--- Work order ---
Check each line of the records below and collect those holding "University".

= Beginning of Section =

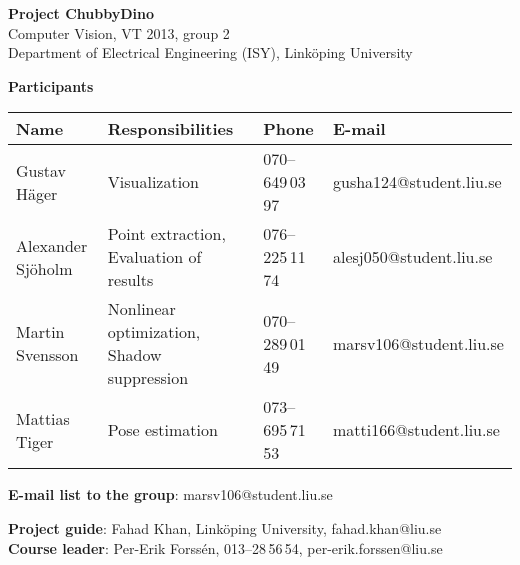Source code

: \begin{center}
    \vspace*{4\baselineskip}

	\textbf{\huge Project ChubbyDino} \\
	\vspace*{0.5\baselineskip}
	Computer Vision, VT 2013, group 2 \\
	Department of Electrical Engineering (ISY), Link\"{o}ping University
	
	\vspace*{2\baselineskip}
	\textbf{\LARGE Participants}


	{\footnotesize 
	\begin{tabular}{|p{2.7cm}|p{5cm}|p{2cm}|p{3.4cm}|}
		\hline
			\textbf{Name} & \textbf{Responsibilities} & \textbf{Phone} & \textbf{E-mail} \\
		\hline
		Gustav Häger & Visualization & 070--649\,03\,97 & gusha124@student.liu.se \\
		\hline
		Alexander Sjöholm & Point extraction, \newline Evaluation of results & 076--225\,11\,74 & alesj050@student.liu.se \\
		\hline
		Martin Svensson & Nonlinear optimization, \newline Shadow suppression & 070--289\,01\,49 & marsv106@student.liu.se \\
		\hline
		Mattias Tiger & Pose estimation & 073--695\,71\,53 & matti166@student.liu.se \\
		\hline
	\end{tabular}
	}

{\footnotesize 
\textbf{E-mail list to the group}: marsv106@student.liu.se \\
\vspace{1\baselineskip}

\textbf{Project guide}: Fahad Khan, Link\"{o}ping University, fahad.khan@liu.se \\
\textbf{Course leader}: Per-Erik Forssén, 013--28\,56\,54, per-erik.forssen@liu.se \\
}

\end{center}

= End of Section =

--- Task output ---
	Department of Electrical Engineering (ISY), Link\"{o}ping University
\textbf{Project guide}: Fahad Khan, Link\"{o}ping University, fahad.khan@liu.se \\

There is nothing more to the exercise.